**Material shown:**

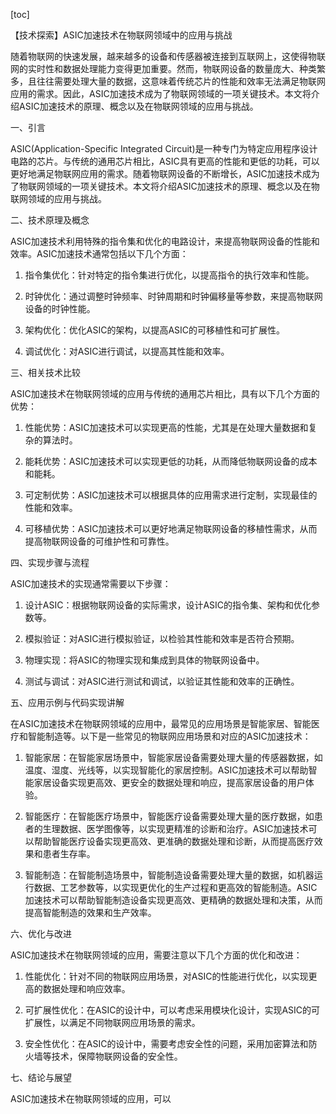 
[toc]                    
                
                
【技术探索】ASIC加速技术在物联网领域中的应用与挑战

随着物联网的快速发展，越来越多的设备和传感器被连接到互联网上，这使得物联网的实时性和数据处理能力变得更加重要。然而，物联网设备的数量庞大、种类繁多，且往往需要处理大量的数据，这意味着传统芯片的性能和效率无法满足物联网应用的需求。因此，ASIC加速技术成为了物联网领域的一项关键技术。本文将介绍ASIC加速技术的原理、概念以及在物联网领域的应用与挑战。

一、引言

ASIC(Application-Specific Integrated Circuit)是一种专门为特定应用程序设计电路的芯片。与传统的通用芯片相比，ASIC具有更高的性能和更低的功耗，可以更好地满足物联网应用的需求。随着物联网设备的不断增长，ASIC加速技术成为了物联网领域的一项关键技术。本文将介绍ASIC加速技术的原理、概念以及在物联网领域的应用与挑战。

二、技术原理及概念

ASIC加速技术利用特殊的指令集和优化的电路设计，来提高物联网设备的性能和效率。ASIC加速技术通常包括以下几个方面：

1. 指令集优化：针对特定的指令集进行优化，以提高指令的执行效率和性能。

2. 时钟优化：通过调整时钟频率、时钟周期和时钟偏移量等参数，来提高物联网设备的时钟性能。

3. 架构优化：优化ASIC的架构，以提高ASIC的可移植性和可扩展性。

4. 调试优化：对ASIC进行调试，以提高其性能和效率。

三、相关技术比较

ASIC加速技术在物联网领域的应用与传统的通用芯片相比，具有以下几个方面的优势：

1. 性能优势：ASIC加速技术可以实现更高的性能，尤其是在处理大量数据和复杂的算法时。

2. 能耗优势：ASIC加速技术可以实现更低的功耗，从而降低物联网设备的成本和能耗。

3. 可定制优势：ASIC加速技术可以根据具体的应用需求进行定制，实现最佳的性能和效率。

4. 可移植优势：ASIC加速技术可以更好地满足物联网设备的移植性需求，从而提高物联网设备的可维护性和可靠性。

四、实现步骤与流程

ASIC加速技术的实现通常需要以下步骤：

1. 设计ASIC：根据物联网设备的实际需求，设计ASIC的指令集、架构和优化参数等。

2. 模拟验证：对ASIC进行模拟验证，以检验其性能和效率是否符合预期。

3. 物理实现：将ASIC的物理实现和集成到具体的物联网设备中。

4. 测试与调试：对ASIC进行测试和调试，以验证其性能和效率的正确性。

五、应用示例与代码实现讲解

在ASIC加速技术在物联网领域的应用中，最常见的应用场景是智能家居、智能医疗和智能制造等。以下是一些常见的物联网应用场景和对应的ASIC加速技术：

1. 智能家居：在智能家居场景中，智能家居设备需要处理大量的传感器数据，如温度、湿度、光线等，以实现智能化的家居控制。ASIC加速技术可以帮助智能家居设备实现更高效、更安全的数据处理和响应，提高家居设备的用户体验。

2. 智能医疗：在智能医疗场景中，智能医疗设备需要处理大量的医疗数据，如患者的生理数据、医学图像等，以实现更精准的诊断和治疗。ASIC加速技术可以帮助智能医疗设备实现更高效、更准确的数据处理和诊断，从而提高医疗效果和患者生存率。

3. 智能制造：在智能制造场景中，智能制造设备需要处理大量的数据，如机器运行数据、工艺参数等，以实现更优化的生产过程和更高效的智能制造。ASIC加速技术可以帮助智能制造设备实现更高效、更精确的数据处理和决策，从而提高智能制造的效果和生产效率。

六、优化与改进

ASIC加速技术在物联网领域的应用，需要注意以下几个方面的优化和改进：

1. 性能优化：针对不同的物联网应用场景，对ASIC的性能进行优化，以实现更高的数据处理和响应效率。

2. 可扩展性优化：在ASIC的设计中，可以考虑采用模块化设计，实现ASIC的可扩展性，以满足不同物联网应用场景的需求。

3. 安全性优化：在ASIC的设计中，需要考虑安全性的问题，采用加密算法和防火墙等技术，保障物联网设备的安全性。

七、结论与展望

ASIC加速技术在物联网领域的应用，可以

**What is required:** Extract every line above that contains the word "在ASIC的设计中".

**Response:**
2. 可扩展性优化：在ASIC的设计中，可以考虑采用模块化设计，实现ASIC的可扩展性，以满足不同物联网应用场景的需求。
3. 安全性优化：在ASIC的设计中，需要考虑安全性的问题，采用加密算法和防火墙等技术，保障物联网设备的安全性。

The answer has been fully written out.